For each line of the data that includes the word "components", copy the line.

/---

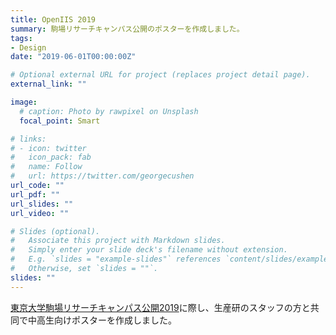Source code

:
 ```yaml
---
title: OpenIIS 2019
summary: 駒場リサーチキャンパス公開のポスターを作成しました。
tags:
- Design
date: "2019-06-01T00:00:00Z"

# Optional external URL for project (replaces project detail page).
external_link: ""

image:
  # caption: Photo by rawpixel on Unsplash
  focal_point: Smart

# links:
# - icon: twitter
#   icon_pack: fab
#   name: Follow
#   url: https://twitter.com/georgecushen
url_code: ""
url_pdf: ""
url_slides: ""
url_video: ""

# Slides (optional).
#   Associate this project with Markdown slides.
#   Simply enter your slide deck's filename without extension.
#   E.g. `slides = "example-slides"` references `content/slides/example-slides.md`.
#   Otherwise, set `slides = ""`.
slides: ""
---
```


[東京大学駒場リサーチキャンパス公開2019](http://www.komaba-oh.jp/2019/)に際し、生産研のスタッフの方と共同で中高生向けポスターを作成しました。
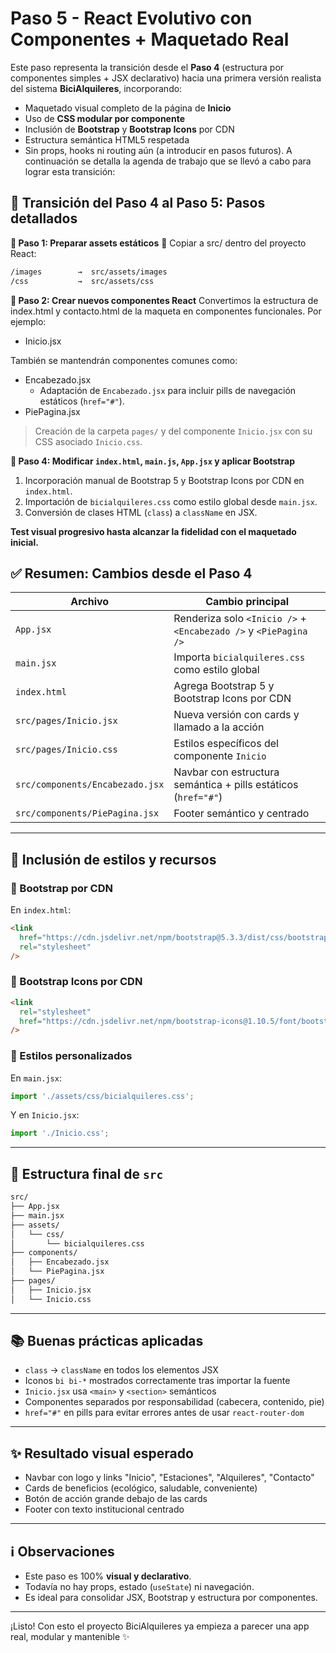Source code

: # Paso 5 - React Evolutivo con Componentes + Maquetado Real

Este paso representa la transición desde el **Paso 4** (estructura por componentes simples + JSX declarativo) hacia una primera versión realista del sistema **BiciAlquileres**, incorporando:

- Maquetado visual completo de la página de **Inicio**
- Uso de **CSS modular por componente**
- Inclusión de **Bootstrap** y **Bootstrap Icons** por CDN
- Estructura semántica HTML5 respetada
- Sin props, hooks ni routing aún (a introducir en pasos futuros). A continuación se detalla la agenda de trabajo que se llevó a cabo para lograr esta transición:

## 🔄 Transición del Paso 4 al Paso 5: Pasos detallados

**🧩 Paso 1: Preparar assets estáticos**
📁 Copiar a src/ dentro del proyecto React:

```bash
/images        →  src/assets/images
/css           →  src/assets/css

```

**🧱 Paso 2: Crear nuevos componentes React**
Convertimos la estructura de index.html y contacto.html de la maqueta en componentes funcionales. Por ejemplo:

- Inicio.jsx

También se mantendrán componentes comunes como:

- Encabezado.jsx
  - Adaptación de `Encabezado.jsx` para incluir pills de navegación estáticos (`href="#"`).
- PiePagina.jsx

> Creación de la carpeta `pages/` y del componente `Inicio.jsx` con su CSS asociado `Inicio.css`.

**🧾 Paso 4: Modificar `index.html`, `main.js`, `App.jsx` y aplicar Bootstrap**  

1. Incorporación manual de Bootstrap 5 y Bootstrap Icons por CDN en `index.html`.
2. Importación de `bicialquileres.css` como estilo global desde `main.jsx`.
3. Conversión de clases HTML (`class`) a `className` en JSX.

**Test visual progresivo hasta alcanzar la fidelidad con el maquetado inicial.**

## ✅ Resumen: Cambios desde el Paso 4

| Archivo                         | Cambio principal                                                 |
| ------------------------------- | ---------------------------------------------------------------- |
| `App.jsx`                       | Renderiza solo `<Inicio />` + `<Encabezado />` y `<PiePagina />` |
| `main.jsx`                      | Importa `bicialquileres.css` como estilo global                  |
| `index.html`                    | Agrega Bootstrap 5 y Bootstrap Icons por CDN                     |
| `src/pages/Inicio.jsx`          | Nueva versión con cards y llamado a la acción                    |
| `src/pages/Inicio.css`          | Estilos específicos del componente `Inicio`                      |
| `src/components/Encabezado.jsx` | Navbar con estructura semántica + pills estáticos (`href="#"`)   |
| `src/components/PiePagina.jsx`  | Footer semántico y centrado                                      |

---

## 🎨 Inclusión de estilos y recursos

### 🔹 Bootstrap por CDN

En `index.html`:

```html
<link
  href="https://cdn.jsdelivr.net/npm/bootstrap@5.3.3/dist/css/bootstrap.min.css"
  rel="stylesheet"
/>
```

### 👤 Bootstrap Icons por CDN

```html
<link
  rel="stylesheet"
  href="https://cdn.jsdelivr.net/npm/bootstrap-icons@1.10.5/font/bootstrap-icons.css"
/>
```

### 📅 Estilos personalizados

En `main.jsx`:

```js
import './assets/css/bicialquileres.css';
```

Y en `Inicio.jsx`:

```js
import './Inicio.css';
```

---

## 📂 Estructura final de `src`

```bash
src/
├── App.jsx
├── main.jsx
├── assets/
│   └── css/
│       └── bicialquileres.css
├── components/
│   ├── Encabezado.jsx
│   └── PiePagina.jsx
├── pages/
│   ├── Inicio.jsx
│   └── Inicio.css
```

---

## 📚 Buenas prácticas aplicadas

- `class` → `className` en todos los elementos JSX
- Iconos `bi bi-*` mostrados correctamente tras importar la fuente
- `Inicio.jsx` usa `<main>` y `<section>` semánticos
- Componentes separados por responsabilidad (cabecera, contenido, pie)
- `href="#"` en pills para evitar errores antes de usar `react-router-dom`

---

## ✨ Resultado visual esperado

- Navbar con logo y links "Inicio", "Estaciones", "Alquileres", "Contacto"
- Cards de beneficios (ecológico, saludable, conveniente)
- Botón de acción grande debajo de las cards
- Footer con texto institucional centrado

---

## ℹ️ Observaciones

- Este paso es 100% **visual y declarativo**.
- Todavía no hay props, estado (`useState`) ni navegación.
- Es ideal para consolidar JSX, Bootstrap y estructura por componentes.

---

¡Listo! Con esto el proyecto BiciAlquileres ya empieza a parecer una app real, modular y mantenible ✨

\---

--- Result for this task ---
| `src/components/Encabezado.jsx` | Navbar con estructura semántica + pills estáticos (`href="#"`)   |
| `src/components/PiePagina.jsx`  | Footer semántico y centrado                                      |
├── components/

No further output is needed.